> [TASK ITEM]:
Search the listing for the word "risk". Copy every line where it is found.

> [INPUT DATA]:
************

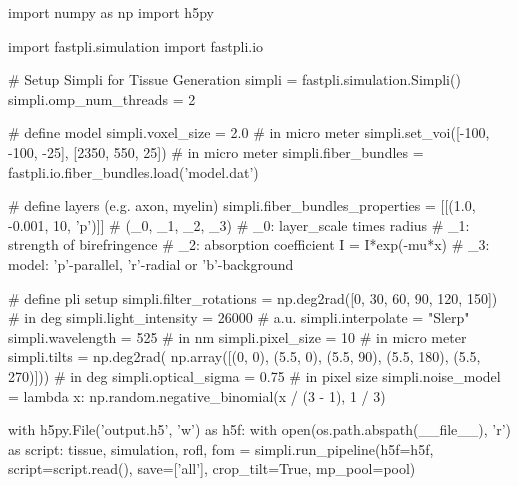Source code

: import numpy as np
import h5py

import fastpli.simulation
import fastpli.io

# Setup Simpli for Tissue Generation
simpli = fastpli.simulation.Simpli()
simpli.omp_num_threads = 2

# define model
simpli.voxel_size = 2.0  # in micro meter
simpli.set_voi([-100, -100, -25], [2350, 550, 25])  # in micro meter
simpli.fiber_bundles = fastpli.io.fiber_bundles.load('model.dat')

# define layers (e.g. axon, myelin)
simpli.fiber_bundles_properties = [[(1.0, -0.001, 10, 'p')]]
# (_0, _1, _2, _3)
# _0: layer_scale times radius
# _1: strength of birefringence
# _2: absorption coefficient I = I*exp(-mu*x)
# _3: model: 'p'-parallel, 'r'-radial or 'b'-background

# define pli setup
simpli.filter_rotations = np.deg2rad([0, 30, 60, 90, 120, 150])  # in deg
simpli.light_intensity = 26000  # a.u.
simpli.interpolate = "Slerp"
simpli.wavelength = 525  # in nm
simpli.pixel_size = 10  # in micro meter
simpli.tilts = np.deg2rad(
    np.array([(0, 0), (5.5, 0), (5.5, 90),
              (5.5, 180), (5.5, 270)]))  # in deg
simpli.optical_sigma = 0.75  # in pixel size
simpli.noise_model = 
    lambda x: np.random.negative_binomial(x / (3 - 1), 1 / 3)

with h5py.File('output.h5', 'w') as h5f:
    with open(os.path.abspath(__file__), 'r') as script:
        tissue, simulation, rofl, fom = simpli.run_pipeline(h5f=h5f,
                                               script=script.read(),
                                               save=['all'],
                                               crop_tilt=True,
                                               mp_pool=pool)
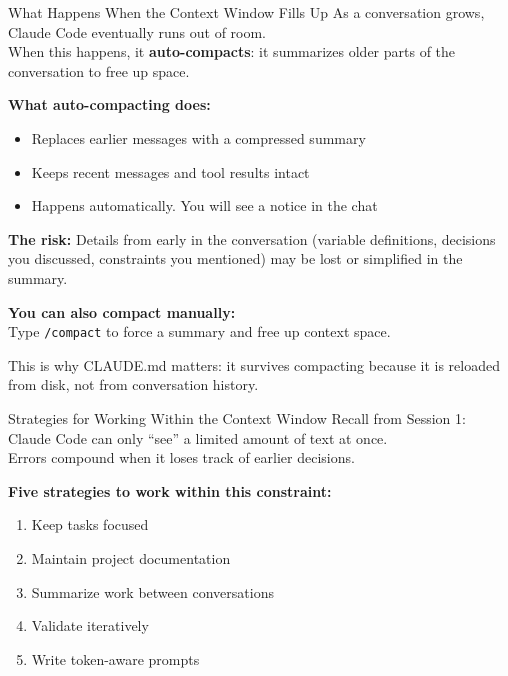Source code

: \documentclass[aspectratio=169, 11pt]{beamer}
\begin{document}
\begin{frame}{What Happens When the Context Window Fills Up}
    As a conversation grows, Claude Code eventually runs out of room.\\
    When this happens, it \textbf{auto-compacts}: it summarizes older parts of the conversation to free up space.

    \vspace{0.5em}
    \textbf{What auto-compacting does:}
    \begin{itemize}
      \item Replaces earlier messages with a compressed summary
      \item Keeps recent messages and tool results intact
      \item Happens automatically. You will see a notice in the chat
    \end{itemize}

    \vspace{0.5em}
    \textbf{The risk:} Details from early in the conversation (variable definitions, decisions you discussed, constraints you mentioned) may be lost or simplified in the summary.

    \vspace{0.5em}
    \textbf{You can also compact manually:}\\
    Type \texttt{/compact} to force a summary and free up context space.

    \vspace{0.5em}
    \alert{This is why CLAUDE.md matters:} it survives compacting because it is reloaded from disk, not from conversation history.
\end{frame}

\begin{frame}{Strategies for Working Within the Context Window}
  Recall from Session 1: Claude Code can only ``see'' a limited amount of text at once.\\
  Errors compound when it loses track of earlier decisions.

  \vspace{0.5em}
  \textbf{Five strategies to work within this constraint:}
  \begin{enumerate}
    \item Keep tasks focused
    \item Maintain project documentation
    \item Summarize work between conversations
    \item Validate iteratively
    \item Write token-aware prompts
  \end{enumerate}
\end{frame}
\end{document}
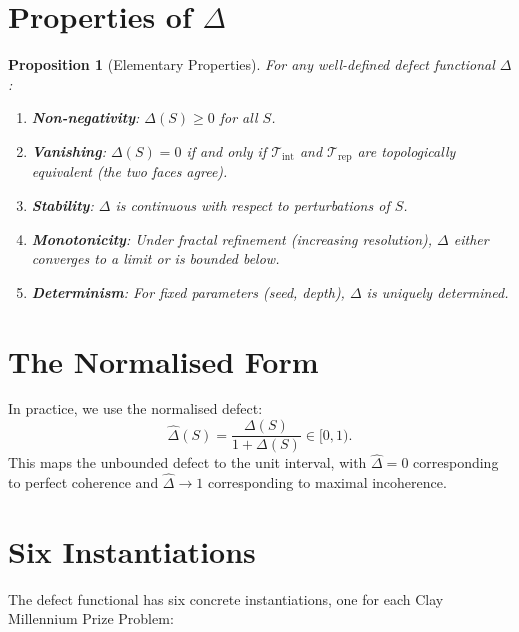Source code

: \documentclass[12pt, openany]{book}
\newtheorem{proposition}[theorem]{Proposition}
\theoremstyle{remark}
\newcommand{\Tint}{\mathcal{T}_{\mathrm{int}}}
\newcommand{\Trep}{\mathcal{T}_{\mathrm{rep}}}
\begin{document}
\section{Properties of $\Delta$}

\begin{proposition}[Elementary Properties]
\label{prop:delta-props}
For any well-defined defect functional $\Delta$:
\begin{enumerate}
  \item \textbf{Non-negativity}: $\Delta(S) \geq 0$ for all $S$.
  \item \textbf{Vanishing}: $\Delta(S) = 0$ if and only if $\Tint$ and $\Trep$ are
        topologically equivalent (the two faces agree).
  \item \textbf{Stability}: $\Delta$ is continuous with respect to perturbations of $S$.
  \item \textbf{Monotonicity}: Under fractal refinement (increasing resolution),
        $\Delta$ either converges to a limit or is bounded below.
  \item \textbf{Determinism}: For fixed parameters (seed, depth), $\Delta$ is
        uniquely determined.
\end{enumerate}
\end{proposition}

\section{The Normalised Form}

In practice, we use the normalised defect:
\[
  \hat{\Delta}(S) = \frac{\Delta(S)}{1 + \Delta(S)} \in [0, 1).
\]
This maps the unbounded defect to the unit interval, with $\hat{\Delta} = 0$
corresponding to perfect coherence and $\hat{\Delta} \to 1$ corresponding to
maximal incoherence.

\section{Six Instantiations}

The defect functional has six concrete instantiations, one for each Clay Millennium
Prize Problem:
\end{document}
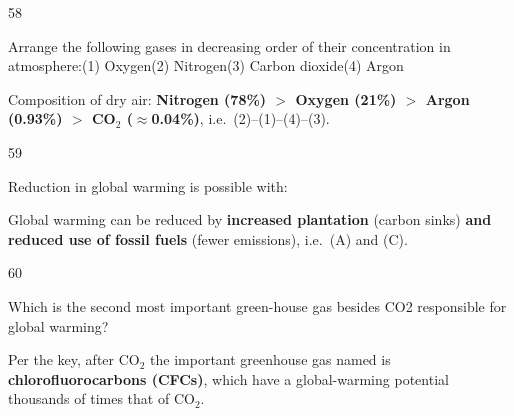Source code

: \begin{question}{58}
{Arrange the following gases in decreasing order of their concentration in atmosphere:\newline (1) Oxygen\newline (2) Nitrogen\newline (3) Carbon dioxide\newline (4) Argon\par}
\begin{explain}
Composition of dry air: \textbf{Nitrogen (78\%) $>$ Oxygen (21\%) $>$ Argon (0.93\%) $>$ CO$_2$ ($\approx$0.04\%)}, i.e.\ (2)--(1)--(4)--(3).
\end{explain}
\end{question}

\begin{question}{59}
{Reduction in global warming is possible with:\par}
\begin{explain}
Global warming can be reduced by \textbf{increased plantation} (carbon sinks) \textbf{and reduced use of fossil fuels} (fewer emissions), i.e.\ (A) and (C).
\end{explain}
\end{question}

\begin{question}{60}
{Which is the second most important green-house gas besides CO2 responsible for global warming?\par}
\begin{explain}
Per the key, after CO$_2$ the important greenhouse gas named is \textbf{chlorofluorocarbons (CFCs)}, which have a global-warming potential thousands of times that of CO$_2$.
\end{explain}
\end{question}
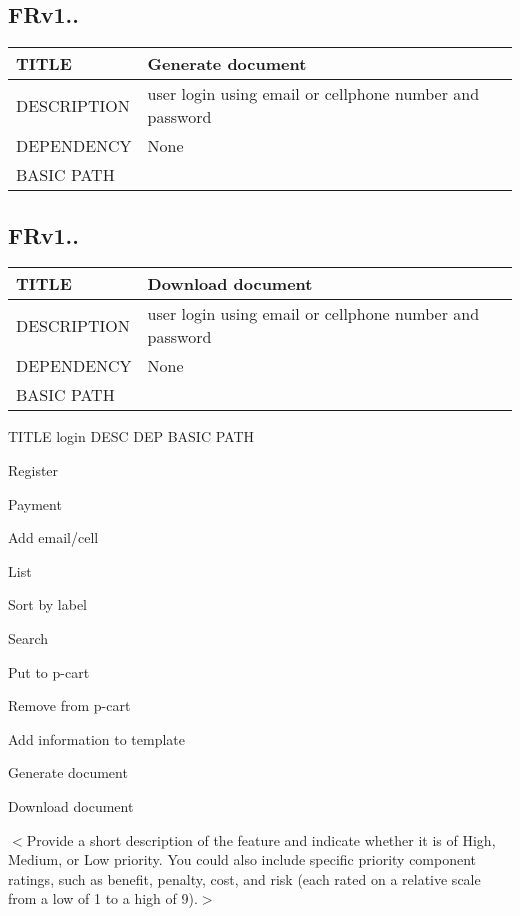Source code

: \documentclass{scrreprt}
\begin{document}
\subsection{FRv1..}
\begin{table}[]
    \centering
    \begin{tabular}{|l|l|}
        \hline
         TITLE& Generate document\\ \hline
         DESCRIPTION& user login using email or cellphone number and password   \\ \hline
         DEPENDENCY& None \\ \hline
         BASIC PATH&  \\ \hline
    \end{tabular}
\end{table}

\subsection{FRv1..}
\begin{table}[]
    \centering
    \begin{tabular}{|l|l|}
        \hline
         TITLE& Download document\\ \hline
         DESCRIPTION& user login using email or cellphone number and password   \\ \hline
         DEPENDENCY& None \\ \hline
         BASIC PATH&  \\ \hline
    \end{tabular}
\end{table}

TITLE login
DESC
DEP
BASIC PATH

Register

Payment

Add email/cell

List

Sort by label

Search

Put to p-cart

Remove from p-cart

Add information to template

Generate document

Download document

$<$Provide a short description of the feature and indicate whether it is of 
High, Medium, or Low priority. You could also include specific priority 
component ratings, such as benefit, penalty, cost, and risk (each rated on a 
relative scale from a low of 1 to a high of 9).$>$
\end{document}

************

> [PROBLEM SOLUTION]:
    \textbf{The risk:} Details from early in the conversation (variable definitions, decisions you discussed, constraints you mentioned) may be lost or simplified in the summary.
component ratings, such as benefit, penalty, cost, and risk (each rated on a 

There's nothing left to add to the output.